Even worse, the downside risk is uncapped, whereas the upside risk is. If you buy a house for $100K, it is unlikely to sell for $150K. But there is a significant risk that the house has an undisclosed foundation problem and will sell for only $50K.

7. ML is a poor choice if the data that feeds into it is poor. The asymmetry in information leads to the ML model not having the same information as the seller and future buyer. Because the quality of machine models is driven much more by the quality of the data than by the sophistication of the algorithm, it’s a losing game to play in a market where you have less information than other participants.

Pricing an Option: Similar problems in different industries

Finally, let’s take the third problem. This is the model that predicts home prices 6 months into the future.

Did Zillow hire experts in pricing futures properly, or was their data science team naive enough to think that quantitative trading was nothing more than time series forecasting?

8. Hire the right type of expert. Options pricing is a well-known discipline, but it’s not machine learning. Trading in options, which is what Zillow was doing, is yet another thing. It’s quantitative trading. Machine learning models expect the world to be stationary, but traders know that future events will make past patterns irrelevant. Not hiring the right sort of expert is very much an executive failure.

Holistic Strategy

Knowing that there are three models here, it is important to consider the risk of the entire pipeline in a holistic way.

9. Know the limitations of models. Data scientists are well aware of drift. Realtors are well aware of adverse selection. Quantitative traders are well aware of the risks of trading on the basis of a model that claims to capture most of the historical variance. For every type of machine learning model that you use, you need to know what the underlying limitations are. Identify the risks of each model.

10. Design the business to separate out the risks of different models. What could Zillow have done to teased apart the risks inherent in the three models?. They could have used their price estimate model, made bids for houses, and sold a tranche of houses on the market immediately. Transfer the risk to traders who know how to handle that risk.

Had they done this, Zillow would have been in the market for buying houses at a discount to fair market value, a business that is better suited for their price estimation model.

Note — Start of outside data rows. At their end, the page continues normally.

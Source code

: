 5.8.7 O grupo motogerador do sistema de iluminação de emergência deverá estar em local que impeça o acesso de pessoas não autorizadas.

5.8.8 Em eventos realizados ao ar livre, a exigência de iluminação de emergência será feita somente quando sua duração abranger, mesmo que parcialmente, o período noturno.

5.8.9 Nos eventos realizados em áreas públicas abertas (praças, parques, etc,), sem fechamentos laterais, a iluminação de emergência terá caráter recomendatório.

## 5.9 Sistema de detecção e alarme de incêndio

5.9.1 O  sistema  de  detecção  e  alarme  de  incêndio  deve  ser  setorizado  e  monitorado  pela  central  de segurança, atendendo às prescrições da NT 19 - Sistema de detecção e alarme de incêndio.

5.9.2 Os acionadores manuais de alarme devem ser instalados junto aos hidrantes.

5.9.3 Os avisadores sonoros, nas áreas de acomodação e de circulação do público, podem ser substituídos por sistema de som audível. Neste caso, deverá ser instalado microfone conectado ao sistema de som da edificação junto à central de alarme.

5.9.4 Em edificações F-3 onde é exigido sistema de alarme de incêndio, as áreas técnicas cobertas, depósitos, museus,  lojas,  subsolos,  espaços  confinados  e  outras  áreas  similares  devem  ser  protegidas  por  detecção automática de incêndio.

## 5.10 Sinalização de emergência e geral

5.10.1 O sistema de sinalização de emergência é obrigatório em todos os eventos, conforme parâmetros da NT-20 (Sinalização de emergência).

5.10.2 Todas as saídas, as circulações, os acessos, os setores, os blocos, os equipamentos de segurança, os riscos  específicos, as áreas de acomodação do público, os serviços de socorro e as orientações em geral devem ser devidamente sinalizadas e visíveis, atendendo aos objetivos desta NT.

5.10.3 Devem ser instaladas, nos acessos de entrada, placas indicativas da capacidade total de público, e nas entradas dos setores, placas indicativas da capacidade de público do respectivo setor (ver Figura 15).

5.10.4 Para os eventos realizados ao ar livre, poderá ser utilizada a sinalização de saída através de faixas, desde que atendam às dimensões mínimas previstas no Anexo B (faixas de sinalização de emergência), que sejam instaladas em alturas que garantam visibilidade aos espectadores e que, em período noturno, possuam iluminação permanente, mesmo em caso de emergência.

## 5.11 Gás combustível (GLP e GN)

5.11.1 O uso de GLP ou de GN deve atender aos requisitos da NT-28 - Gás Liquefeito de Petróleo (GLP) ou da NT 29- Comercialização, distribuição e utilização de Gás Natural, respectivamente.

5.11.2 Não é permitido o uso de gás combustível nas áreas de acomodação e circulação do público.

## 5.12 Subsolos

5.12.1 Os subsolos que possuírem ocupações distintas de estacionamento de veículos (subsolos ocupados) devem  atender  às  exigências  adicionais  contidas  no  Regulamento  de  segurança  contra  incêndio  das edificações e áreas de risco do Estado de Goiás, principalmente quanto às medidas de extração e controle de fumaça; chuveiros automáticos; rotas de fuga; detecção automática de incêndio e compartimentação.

Note: Needless to say, but I’ll say it anyway. Living in Seattle, I have friends who work at Zillow. ML is part of my team’s portfolio in Google Cloud (public sources indicate they are a customer of AWS but it is possible that Zillow is also a customer of ours.) Nevertheless, everything here is my personal opinion and not reflective either of my Zillow friends or of inside information about their workloads.

Note 2: The other way that Zillow could have handled the holistic risk would have been to build an actuarial team, price the risk, and hold houses for the long term, renting them out in the meantime. However, rents in the US are significantly less than the cost of servicing a mortgage, and so most landlords are betting on price appreciation making up for the sunk cost of owning a home.